La verità / Anna Maria Franzoni con Gennaro De Stefano
Casale Monferrato : Piemme, 2006
Abstract: La mattina del 30 gennaio 2002 Annamaria Franzoni entra nella sua casa di Cogne, nella sua camera da letto, e trova il figlio Samuele, di tre anni, agonizzante a causa di profonde ferite alla testa. Samuele morirà pochi minuti dopo, sull'elicottero che lo sta portando all'ospedale. Cominciano le indagini, i sopralluoghi, le polemiche. L'assassina è la madre. Per forza. In questo libro, Annamaria Franzoni ricostruisce in prima persona la sua drammatica vicenda, che ha suscitato l'attenzione morbosa dei media e ha lacerato l'opinione pubblica: l'atroce storia di una donna, di una madre, cui viene strappato il figlio nel modo più crudele, e che deve affrontare la terribile accusa di averlo ucciso lei.
Diario di un clandestino / Miguel Bonasso ; traduzione di Pino Cacucci
[Milano] : Tropea, copyr. 2006
Abstract: Fine anni novanta. Dopo il suo lungo esilio europeo e messicano, Miguel Bonasso ha ricominciato a vivere e lavora come giornalista, ma la paura degli anni bui della clandestinità lo visita di notte, negli incubi. Insieme alla figlia e al genero, ha l'opportunità di rovistare tra gli oggetti che popolavano i suoi rifugi messicani dell'esilio e gli archivi della lotta della speranza e del terrore conservati da un amico a Città del Messico. Tra documenti ingialliti, vecchie agende e passaporti falsi impiegati per uscire dall'Argentina nell'aprile 1917, dal doppiofondo di una vecchia valigia emerge il diario con gli appunti caotici presi nell'arco del decennio cruciale degli anni settanta: i dieci anni in cui Bonasso militò nei Montoneros, dall'arruolamento alla rottura. Da questa memoria del sottosuolo l'autore recupera la quotidianità di quegli anni, l'aroma della giovinezza perduta, gli aneddoti sublimi e quelli ridicoli, la tragedia e la commedia, l'intimità e le gesta.
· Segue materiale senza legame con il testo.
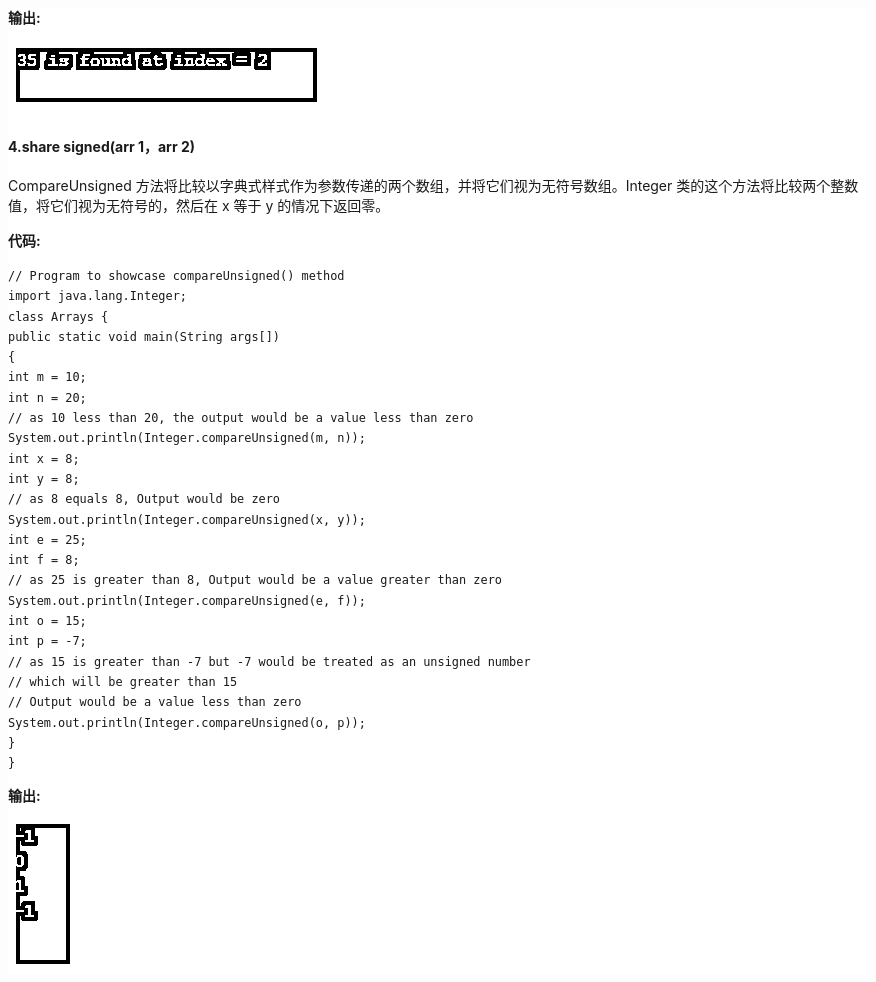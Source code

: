 **输出:**

![Array system](img/da1c2e78150cfd59cf33d25710428395.png)



#### 4.share signed(arr 1，arr 2)

CompareUnsigned 方法将比较以字典式样式作为参数传递的两个数组，并将它们视为无符号数组。Integer 类的这个方法将比较两个整数值，将它们视为无符号的，然后在 x 等于 y 的情况下返回零。

**代码:**

```
// Program to showcase compareUnsigned() method
import java.lang.Integer;
class Arrays {
public static void main(String args[])
{
int m = 10;
int n = 20;
// as 10 less than 20, the output would be a value less than zero
System.out.println(Integer.compareUnsigned(m, n));
int x = 8;
int y = 8;
// as 8 equals 8, Output would be zero
System.out.println(Integer.compareUnsigned(x, y));
int e = 25;
int f = 8;
// as 25 is greater than 8, Output would be a value greater than zero
System.out.println(Integer.compareUnsigned(e, f));
int o = 15;
int p = -7;
// as 15 is greater than -7 but -7 would be treated as an unsigned number
// which will be greater than 15
// Output would be a value less than zero
System.out.println(Integer.compareUnsigned(o, p));
}
}
```

**输出:**

![system output](img/e2af40e63ca295cfb75e4d880544edf8.png)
Le bambine dell'Avana non hanno paura di niente / Bianca Pitzorno ... [et al.]
Milano : Il saggiatore, copyr. 2006
Abstract: Le autobiografie di tre straordinarie donne cubane che narrano la propria infanzia anticipano un racconto di Bianca Pitzorno: quattro sguardi su Cuba per comprendere una storia dell'isola non più secondo interpretazioni ideologiche, ma attraverso due secoli di lotta per la democrazia. La prima sezione del libro si deve alla penna della contessa Mercedes de Merlin, nata a Cuba nel 1789 e morta a Parigi nel 1852. L'isola è una colonia spagnola e la piccola viene affidata a una giovane bisnonna che l'alleva senza regole. La seconda autobiografia è di Renée Mendez Capote: nata nel 1901, la sua infanzia coincide con i primi anni di pseudorepubblica che seguono la guerra d'indipendenza. Soledad Cruz Guerra è invece una giornalista e scrittrice cubana nata nel 1952 da genitori poverissimi, che grazie al trionfo della rivoluzione può andare a scuola e all'università. Infine il racconto di Bianca Pitzorno sull'infanzia di oggi attraverso le voci delle bambine dell'Avana.